M. de Pongerville, étant à Saint-Malo en 1851, y connut un vieil avocat de considération, qui lui raconta le même fait, et exactement avec les mêmes circonstances.

Naturellement, dans ses Mémoires, M. de Chateaubriand n’a touché mot de cela : il n’a parlé que du procès fait à l’instigation de l’autre oncle. Faut-il croire que, selon le désir de sa mère, ayant à se marier devant un prêtre non assermenté, et s’étant engagé à en trouver un, il ait imaginé, dans son indifférence et son irrévérence d’alors, de s’en dispenser en improvisant l’étrange comédie à laquelle l’oncle de sa femme serait venu mettre bon ordre ? — Ce point de sa vie, si on le pouvait, serait à éclaircir et l’on comprendrait mieux encore par là les chagrins qu’il donna à sa mère, chagrins causés, dit-il, par ses égarements, et le mouvement de repentir qu’il dut éprouver plus tard en apprenant sa mort avant d’avoir pu la revoir et l’embrasser[1].

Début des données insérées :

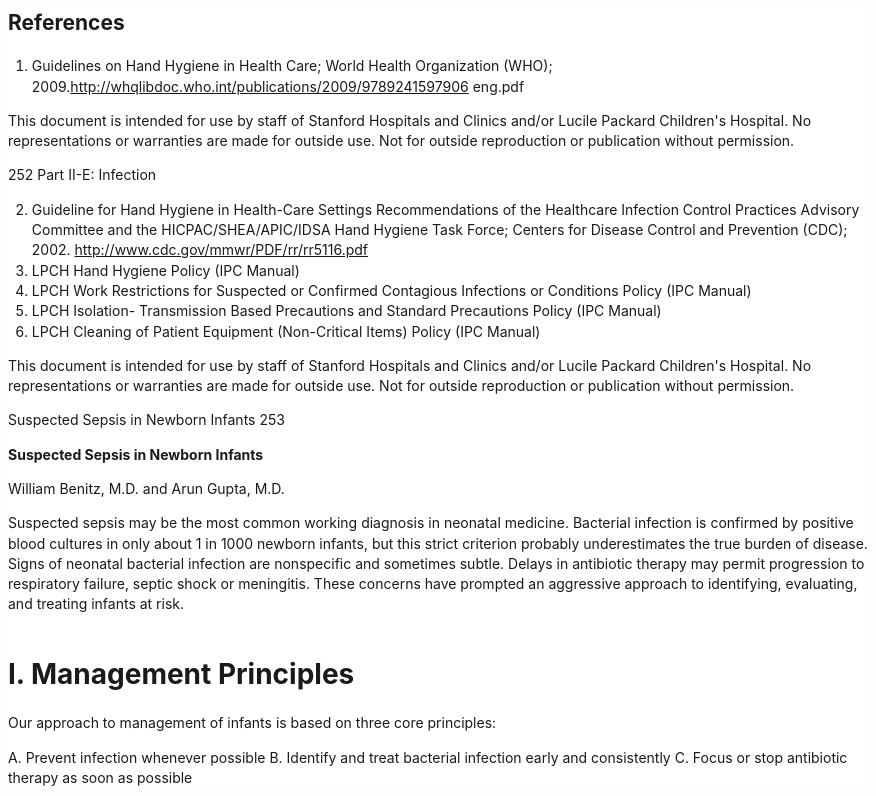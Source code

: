 <a id='ef14a58c-46de-4c68-9f22-5934e7b6fa8a'></a>

## References

1. Guidelines on Hand Hygiene in Health Care; World Health Organization (WHO);
2009.http://whqlibdoc.who.int/publications/2009/9789241597906 eng.pdf

<a id='e3ef6b37-2f24-4e06-9ac8-de5f36b00e6e'></a>

This document is intended for use by staff of Stanford Hospitals and Clinics and/or Lucile Packard Children's Hospital. No representations or warranties are made for outside use. Not for outside reproduction or publication without permission.

<a id='16050824-89da-4b40-a8b9-ecbb4337ae28'></a>

252 Part II-E: Infection

2. Guideline for Hand Hygiene in Health-Care Settings Recommendations of the Healthcare Infection Control Practices Advisory Committee and the HICPAC/SHEA/APIC/IDSA Hand Hygiene Task Force; Centers for Disease Control and Prevention (CDC); 2002. http://www.cdc.gov/mmwr/PDF/rr/rr5116.pdf
3. LPCH Hand Hygiene Policy (IPC Manual)
4. LPCH Work Restrictions for Suspected or Confirmed Contagious Infections or Conditions Policy (IPC Manual)
5. LPCH Isolation- Transmission Based Precautions and Standard Precautions Policy (IPC Manual)
6. LPCH Cleaning of Patient Equipment (Non-Critical Items) Policy (IPC Manual)

<a id='52ffd95c-9d23-41e0-8c33-0554e3b215b6'></a>

This document is intended for use by staff of Stanford Hospitals and Clinics and/or Lucile Packard Children's Hospital. No representations or warranties are made for outside use. Not for outside reproduction or publication without permission.

<a id='d1b2773f-cdd9-4d1a-b63e-670543f26da1'></a>

Suspected Sepsis in Newborn Infants 253

**Suspected Sepsis in Newborn Infants**

<a id='772532bf-6f36-4b79-81af-ad4757ffcec3'></a>

William Benitz, M.D. and Arun Gupta, M.D.

Suspected sepsis may be the most common working diagnosis in neonatal medicine. Bacterial infection is confirmed by positive blood cultures in only about 1 in 1000 newborn infants, but this strict criterion probably underestimates the true burden of disease. Signs of neonatal bacterial infection are nonspecific and sometimes subtle. Delays in antibiotic therapy may permit progression to respiratory failure, septic shock or meningitis. These concerns have prompted an aggressive approach to identifying, evaluating, and treating infants at risk.

<a id='76d8aea9-dbb6-41df-8a07-21cc41937660'></a>

# I. Management Principles

Our approach to management of infants is based on three core principles:

A. Prevent infection whenever possible
B. Identify and treat bacterial infection early and consistently
C. Focus or stop antibiotic therapy as soon as possible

Certes, Sainte-Beuve savait mieux que personne ce qu’il fallait penser des étranges choses qu’il nous raconte, et qui auraient eu besoin, pour être admises, d’une autre autorité que celle de M. Viennet, qui n’a jamais réussi que ses Fables. Très pieuses, ayant en horreur les prêtres intrus, la mère et les sœurs de Chateaubriand étaient sans nul doute restées en rapports avec des prêtres non assermentés, lesquels d’ailleurs, au commencement de 1792, étaient encore nombreux en Bretagne. Elles ne

  1. Chateaubriand et son groupe littéraire, tome II, p. 405.